I then moved to the back-end, working for a time in a full-stack manner, and then spear-heading the company-wide effort to move to the cloud and Kubernetes, thus I morphed into a DevOps person, migrating without any downtimes numerous applications. Without the customers even noticing! I also trained and helped other teams to adopt Kubernetes and the cloud, conducted very many interviews that resulted in hiring a number of very fine folks that I still hold dear to my heart to this day.

I then again spear-headed a new transformation: Adopting the JVM, seen as more fitting to 'micro'-services than C++, more specifically Kotlin.

One Kotlin application I worked on was an internal (soft) real-time ledger application for accounting and compliance purposes using the Cassandra database and then Postgres.

After deploying several production Kotlin services, I moved to the payment platform team where I led a brand new transformation (again!): Moving from batch services running at night (and usually being troubleshooted during the day), to a real time event based architecture using Kafka (and then later Kinesis).

My work focused on writing from scratch the main producer of these events in Go: a bridge from a traditional RDBMS, to Kafka; as well as educating consumers on this new way of writing software.

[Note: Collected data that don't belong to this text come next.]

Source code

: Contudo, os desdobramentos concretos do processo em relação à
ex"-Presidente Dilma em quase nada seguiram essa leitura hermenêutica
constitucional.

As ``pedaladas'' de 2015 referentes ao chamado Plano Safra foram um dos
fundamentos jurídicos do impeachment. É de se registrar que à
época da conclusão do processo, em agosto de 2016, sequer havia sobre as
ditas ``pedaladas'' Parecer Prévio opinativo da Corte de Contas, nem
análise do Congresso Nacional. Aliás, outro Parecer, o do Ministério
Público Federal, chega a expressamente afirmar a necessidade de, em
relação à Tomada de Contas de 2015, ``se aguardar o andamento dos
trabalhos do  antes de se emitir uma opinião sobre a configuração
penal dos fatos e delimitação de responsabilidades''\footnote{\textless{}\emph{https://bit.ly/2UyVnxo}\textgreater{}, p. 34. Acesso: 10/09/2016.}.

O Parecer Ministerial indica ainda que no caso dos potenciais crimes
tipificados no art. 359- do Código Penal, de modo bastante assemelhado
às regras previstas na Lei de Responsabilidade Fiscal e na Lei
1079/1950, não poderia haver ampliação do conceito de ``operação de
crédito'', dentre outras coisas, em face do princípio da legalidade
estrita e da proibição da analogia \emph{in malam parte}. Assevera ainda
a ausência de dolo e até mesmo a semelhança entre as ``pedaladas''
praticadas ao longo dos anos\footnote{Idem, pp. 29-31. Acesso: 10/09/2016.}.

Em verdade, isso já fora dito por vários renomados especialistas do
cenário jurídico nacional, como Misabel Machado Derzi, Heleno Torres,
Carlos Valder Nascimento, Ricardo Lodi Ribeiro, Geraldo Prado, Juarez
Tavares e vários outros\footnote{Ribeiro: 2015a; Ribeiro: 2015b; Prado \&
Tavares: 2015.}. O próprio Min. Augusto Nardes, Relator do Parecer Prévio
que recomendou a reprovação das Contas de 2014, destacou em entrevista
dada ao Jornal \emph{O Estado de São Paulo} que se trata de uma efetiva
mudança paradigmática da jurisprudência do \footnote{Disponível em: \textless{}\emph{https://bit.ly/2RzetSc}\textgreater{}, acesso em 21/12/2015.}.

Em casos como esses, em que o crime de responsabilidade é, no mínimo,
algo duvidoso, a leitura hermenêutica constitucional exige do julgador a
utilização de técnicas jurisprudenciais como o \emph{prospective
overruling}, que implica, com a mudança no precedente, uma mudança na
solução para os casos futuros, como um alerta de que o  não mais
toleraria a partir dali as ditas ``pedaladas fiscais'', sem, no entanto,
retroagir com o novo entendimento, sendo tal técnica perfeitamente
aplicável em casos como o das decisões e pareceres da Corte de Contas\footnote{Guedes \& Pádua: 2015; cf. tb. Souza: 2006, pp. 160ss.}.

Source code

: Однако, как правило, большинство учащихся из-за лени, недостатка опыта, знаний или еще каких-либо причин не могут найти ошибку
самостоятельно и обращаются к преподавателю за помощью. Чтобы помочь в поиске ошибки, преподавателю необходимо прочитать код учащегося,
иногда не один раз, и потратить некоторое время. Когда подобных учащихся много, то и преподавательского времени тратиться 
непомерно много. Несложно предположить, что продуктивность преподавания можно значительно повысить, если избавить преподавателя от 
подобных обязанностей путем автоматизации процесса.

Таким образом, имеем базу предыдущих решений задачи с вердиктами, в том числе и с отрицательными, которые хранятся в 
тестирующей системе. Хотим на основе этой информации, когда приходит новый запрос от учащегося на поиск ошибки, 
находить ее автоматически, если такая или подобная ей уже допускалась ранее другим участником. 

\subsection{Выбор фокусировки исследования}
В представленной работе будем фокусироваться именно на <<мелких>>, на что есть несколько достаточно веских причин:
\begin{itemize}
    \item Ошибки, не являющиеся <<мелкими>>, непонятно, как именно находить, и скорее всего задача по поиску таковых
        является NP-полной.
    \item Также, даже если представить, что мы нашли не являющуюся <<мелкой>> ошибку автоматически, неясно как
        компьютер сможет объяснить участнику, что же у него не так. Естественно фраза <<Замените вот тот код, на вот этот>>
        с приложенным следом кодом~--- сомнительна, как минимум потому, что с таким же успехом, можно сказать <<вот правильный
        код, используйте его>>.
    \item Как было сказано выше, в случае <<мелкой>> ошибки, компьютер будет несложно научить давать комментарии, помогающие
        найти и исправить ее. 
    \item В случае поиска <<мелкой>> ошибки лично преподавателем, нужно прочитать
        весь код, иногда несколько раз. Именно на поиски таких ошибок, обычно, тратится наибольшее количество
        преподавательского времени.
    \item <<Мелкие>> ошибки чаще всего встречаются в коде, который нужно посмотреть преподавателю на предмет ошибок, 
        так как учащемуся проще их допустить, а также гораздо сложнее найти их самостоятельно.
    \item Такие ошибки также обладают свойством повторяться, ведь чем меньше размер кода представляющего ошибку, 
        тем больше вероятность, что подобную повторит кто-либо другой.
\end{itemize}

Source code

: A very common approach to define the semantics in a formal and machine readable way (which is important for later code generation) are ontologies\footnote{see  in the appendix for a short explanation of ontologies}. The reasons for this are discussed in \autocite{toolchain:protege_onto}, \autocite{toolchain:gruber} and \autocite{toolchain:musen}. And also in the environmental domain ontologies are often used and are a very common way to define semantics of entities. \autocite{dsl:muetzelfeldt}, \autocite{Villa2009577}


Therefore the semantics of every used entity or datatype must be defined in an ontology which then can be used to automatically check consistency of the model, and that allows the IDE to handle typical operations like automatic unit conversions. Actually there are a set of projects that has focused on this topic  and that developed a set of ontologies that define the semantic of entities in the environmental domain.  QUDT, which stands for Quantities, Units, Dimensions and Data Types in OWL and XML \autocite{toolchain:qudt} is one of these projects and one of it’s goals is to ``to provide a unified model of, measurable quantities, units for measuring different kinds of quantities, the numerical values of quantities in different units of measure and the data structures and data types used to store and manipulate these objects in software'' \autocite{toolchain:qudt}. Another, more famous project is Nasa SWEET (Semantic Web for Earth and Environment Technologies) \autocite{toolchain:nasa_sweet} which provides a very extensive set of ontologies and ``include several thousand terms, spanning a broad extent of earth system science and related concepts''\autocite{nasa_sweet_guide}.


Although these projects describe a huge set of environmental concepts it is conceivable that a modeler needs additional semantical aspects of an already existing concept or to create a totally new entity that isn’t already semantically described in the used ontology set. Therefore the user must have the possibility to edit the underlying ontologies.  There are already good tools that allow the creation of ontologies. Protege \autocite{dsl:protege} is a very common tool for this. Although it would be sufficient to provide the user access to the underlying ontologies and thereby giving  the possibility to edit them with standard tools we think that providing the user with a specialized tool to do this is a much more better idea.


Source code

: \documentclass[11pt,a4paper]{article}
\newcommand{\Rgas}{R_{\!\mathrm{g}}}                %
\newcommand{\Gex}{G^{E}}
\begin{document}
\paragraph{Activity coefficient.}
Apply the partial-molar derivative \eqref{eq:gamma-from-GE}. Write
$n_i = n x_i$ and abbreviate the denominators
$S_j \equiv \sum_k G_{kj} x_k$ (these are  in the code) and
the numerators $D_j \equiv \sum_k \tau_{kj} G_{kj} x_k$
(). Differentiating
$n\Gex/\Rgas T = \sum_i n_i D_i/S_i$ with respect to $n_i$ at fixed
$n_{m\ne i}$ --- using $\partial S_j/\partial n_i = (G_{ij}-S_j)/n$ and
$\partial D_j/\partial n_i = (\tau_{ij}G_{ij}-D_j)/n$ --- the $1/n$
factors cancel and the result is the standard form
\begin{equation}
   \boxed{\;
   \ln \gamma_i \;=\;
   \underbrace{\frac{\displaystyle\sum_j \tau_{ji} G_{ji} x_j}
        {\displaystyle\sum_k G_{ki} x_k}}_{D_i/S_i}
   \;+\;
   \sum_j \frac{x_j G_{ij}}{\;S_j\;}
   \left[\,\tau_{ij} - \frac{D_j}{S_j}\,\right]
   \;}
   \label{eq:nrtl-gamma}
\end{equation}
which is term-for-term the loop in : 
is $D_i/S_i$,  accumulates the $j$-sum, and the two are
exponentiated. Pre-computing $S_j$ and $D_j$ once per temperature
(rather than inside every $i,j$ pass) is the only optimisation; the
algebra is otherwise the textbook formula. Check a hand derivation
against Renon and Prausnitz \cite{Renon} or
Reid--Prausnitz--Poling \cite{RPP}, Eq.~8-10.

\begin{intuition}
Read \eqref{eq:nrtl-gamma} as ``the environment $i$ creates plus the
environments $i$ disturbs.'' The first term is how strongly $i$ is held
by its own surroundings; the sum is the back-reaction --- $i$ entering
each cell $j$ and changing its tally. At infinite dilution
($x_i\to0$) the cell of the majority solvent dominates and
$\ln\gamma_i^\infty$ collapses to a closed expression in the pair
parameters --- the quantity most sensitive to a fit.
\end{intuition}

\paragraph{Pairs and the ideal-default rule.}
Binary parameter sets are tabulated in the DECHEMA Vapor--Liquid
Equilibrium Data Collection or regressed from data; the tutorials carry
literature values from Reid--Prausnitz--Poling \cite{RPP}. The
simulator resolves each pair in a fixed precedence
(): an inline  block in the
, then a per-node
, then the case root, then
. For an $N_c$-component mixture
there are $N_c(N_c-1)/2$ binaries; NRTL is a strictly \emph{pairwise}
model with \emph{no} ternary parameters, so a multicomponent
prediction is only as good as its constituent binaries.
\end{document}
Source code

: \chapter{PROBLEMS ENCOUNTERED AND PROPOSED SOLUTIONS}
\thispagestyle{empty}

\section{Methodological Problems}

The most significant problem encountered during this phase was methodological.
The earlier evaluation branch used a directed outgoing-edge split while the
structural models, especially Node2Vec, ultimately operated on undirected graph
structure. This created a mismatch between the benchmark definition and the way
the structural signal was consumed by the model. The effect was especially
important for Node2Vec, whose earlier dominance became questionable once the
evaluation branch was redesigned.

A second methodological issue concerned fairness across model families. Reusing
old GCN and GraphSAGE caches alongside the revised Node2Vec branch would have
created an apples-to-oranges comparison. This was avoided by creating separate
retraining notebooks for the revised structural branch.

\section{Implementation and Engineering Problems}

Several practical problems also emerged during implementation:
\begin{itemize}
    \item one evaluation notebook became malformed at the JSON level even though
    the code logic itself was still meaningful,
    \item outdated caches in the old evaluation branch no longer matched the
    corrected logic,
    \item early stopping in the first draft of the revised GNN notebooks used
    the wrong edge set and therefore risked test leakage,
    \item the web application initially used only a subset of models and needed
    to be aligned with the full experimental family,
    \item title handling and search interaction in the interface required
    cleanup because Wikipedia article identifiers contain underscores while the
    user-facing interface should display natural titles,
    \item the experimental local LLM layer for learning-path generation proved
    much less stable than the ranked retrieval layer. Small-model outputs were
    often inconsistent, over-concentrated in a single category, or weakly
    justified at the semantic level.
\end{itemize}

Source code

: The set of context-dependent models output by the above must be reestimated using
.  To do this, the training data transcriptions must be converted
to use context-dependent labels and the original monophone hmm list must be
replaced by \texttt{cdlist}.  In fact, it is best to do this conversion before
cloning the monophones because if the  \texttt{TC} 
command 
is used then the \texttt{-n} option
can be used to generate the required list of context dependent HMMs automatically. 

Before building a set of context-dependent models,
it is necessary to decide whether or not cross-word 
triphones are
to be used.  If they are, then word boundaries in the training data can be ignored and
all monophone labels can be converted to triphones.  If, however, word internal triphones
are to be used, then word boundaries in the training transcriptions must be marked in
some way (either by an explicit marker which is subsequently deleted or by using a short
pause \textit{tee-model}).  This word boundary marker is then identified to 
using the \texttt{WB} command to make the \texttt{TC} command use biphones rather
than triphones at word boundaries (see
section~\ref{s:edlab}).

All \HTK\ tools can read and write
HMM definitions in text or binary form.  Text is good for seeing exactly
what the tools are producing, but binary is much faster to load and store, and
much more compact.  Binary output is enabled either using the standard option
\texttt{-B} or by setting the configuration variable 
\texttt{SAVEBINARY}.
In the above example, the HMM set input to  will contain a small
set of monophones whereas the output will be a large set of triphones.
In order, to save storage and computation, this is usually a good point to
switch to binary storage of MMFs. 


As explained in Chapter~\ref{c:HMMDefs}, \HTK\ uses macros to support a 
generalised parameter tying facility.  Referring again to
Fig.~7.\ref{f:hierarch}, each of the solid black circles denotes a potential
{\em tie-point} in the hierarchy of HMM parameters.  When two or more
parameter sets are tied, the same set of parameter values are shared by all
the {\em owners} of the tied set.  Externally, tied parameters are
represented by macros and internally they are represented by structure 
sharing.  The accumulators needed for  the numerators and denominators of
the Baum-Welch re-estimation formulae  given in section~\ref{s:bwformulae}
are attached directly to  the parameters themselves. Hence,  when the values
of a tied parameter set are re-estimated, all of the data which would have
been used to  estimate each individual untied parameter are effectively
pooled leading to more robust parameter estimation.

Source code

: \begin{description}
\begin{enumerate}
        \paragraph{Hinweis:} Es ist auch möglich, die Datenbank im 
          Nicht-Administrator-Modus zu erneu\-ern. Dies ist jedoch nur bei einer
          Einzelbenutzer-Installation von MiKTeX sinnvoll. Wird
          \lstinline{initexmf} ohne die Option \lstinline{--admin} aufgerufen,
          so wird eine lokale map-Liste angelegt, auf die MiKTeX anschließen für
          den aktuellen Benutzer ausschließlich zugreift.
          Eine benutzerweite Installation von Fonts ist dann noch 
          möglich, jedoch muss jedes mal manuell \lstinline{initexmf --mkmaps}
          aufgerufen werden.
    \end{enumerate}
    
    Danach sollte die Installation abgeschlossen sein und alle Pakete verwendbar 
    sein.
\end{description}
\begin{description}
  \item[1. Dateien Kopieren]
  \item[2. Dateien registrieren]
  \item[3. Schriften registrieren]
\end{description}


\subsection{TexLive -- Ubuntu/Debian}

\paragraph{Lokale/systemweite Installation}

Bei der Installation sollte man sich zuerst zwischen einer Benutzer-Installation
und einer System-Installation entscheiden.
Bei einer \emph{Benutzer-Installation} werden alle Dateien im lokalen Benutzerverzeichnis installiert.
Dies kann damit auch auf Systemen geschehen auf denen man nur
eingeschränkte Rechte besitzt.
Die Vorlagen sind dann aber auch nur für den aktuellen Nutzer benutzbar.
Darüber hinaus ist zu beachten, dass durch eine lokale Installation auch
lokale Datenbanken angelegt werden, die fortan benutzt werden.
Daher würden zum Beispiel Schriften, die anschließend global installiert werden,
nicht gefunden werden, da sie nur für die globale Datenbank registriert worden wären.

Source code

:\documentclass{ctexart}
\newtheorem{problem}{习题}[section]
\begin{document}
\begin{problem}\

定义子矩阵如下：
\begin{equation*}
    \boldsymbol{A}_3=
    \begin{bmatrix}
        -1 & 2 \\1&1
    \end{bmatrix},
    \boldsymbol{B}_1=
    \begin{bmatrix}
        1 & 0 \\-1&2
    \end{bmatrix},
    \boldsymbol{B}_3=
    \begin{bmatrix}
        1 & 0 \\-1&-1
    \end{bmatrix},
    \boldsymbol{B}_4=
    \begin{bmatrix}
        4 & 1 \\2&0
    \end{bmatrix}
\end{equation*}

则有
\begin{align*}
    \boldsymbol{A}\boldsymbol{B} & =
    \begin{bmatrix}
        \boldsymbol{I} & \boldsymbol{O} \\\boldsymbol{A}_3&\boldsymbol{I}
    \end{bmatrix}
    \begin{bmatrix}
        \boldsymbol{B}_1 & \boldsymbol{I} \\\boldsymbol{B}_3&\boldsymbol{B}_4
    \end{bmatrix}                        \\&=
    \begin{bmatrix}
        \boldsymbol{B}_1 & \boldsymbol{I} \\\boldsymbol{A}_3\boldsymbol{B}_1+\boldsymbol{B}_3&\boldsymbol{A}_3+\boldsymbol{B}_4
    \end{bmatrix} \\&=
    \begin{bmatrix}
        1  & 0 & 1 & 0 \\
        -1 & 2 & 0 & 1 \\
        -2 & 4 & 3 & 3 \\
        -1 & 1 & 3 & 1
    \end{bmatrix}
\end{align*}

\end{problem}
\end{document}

Challenges were plentiful: Events had to be first manually added to the existing C++ payment software, tracking down each location that mutated data and storing the right event in the database, without breaking the crucial payment flows. Then, our bridge would poll multiple such databases in multiple datacenters, (the databases being of course different RDBMS, versions, and OSes!), exporting (i.e. producing) in a live fashion these events to Kafka, 24/7/365.

As more and more services consuming these events blossomed in the company in various teams (be it reporting, billing, compliance, different internal UIs, etc), correctness, reliability and performance were paramount and I made sure that we nailed these factors, among other ways, by improving observability (with metrics, logs, alerts, and opentelemetry), and by constant profiling. The surest way to care about the quality of your software is to be on-call for it, and I was.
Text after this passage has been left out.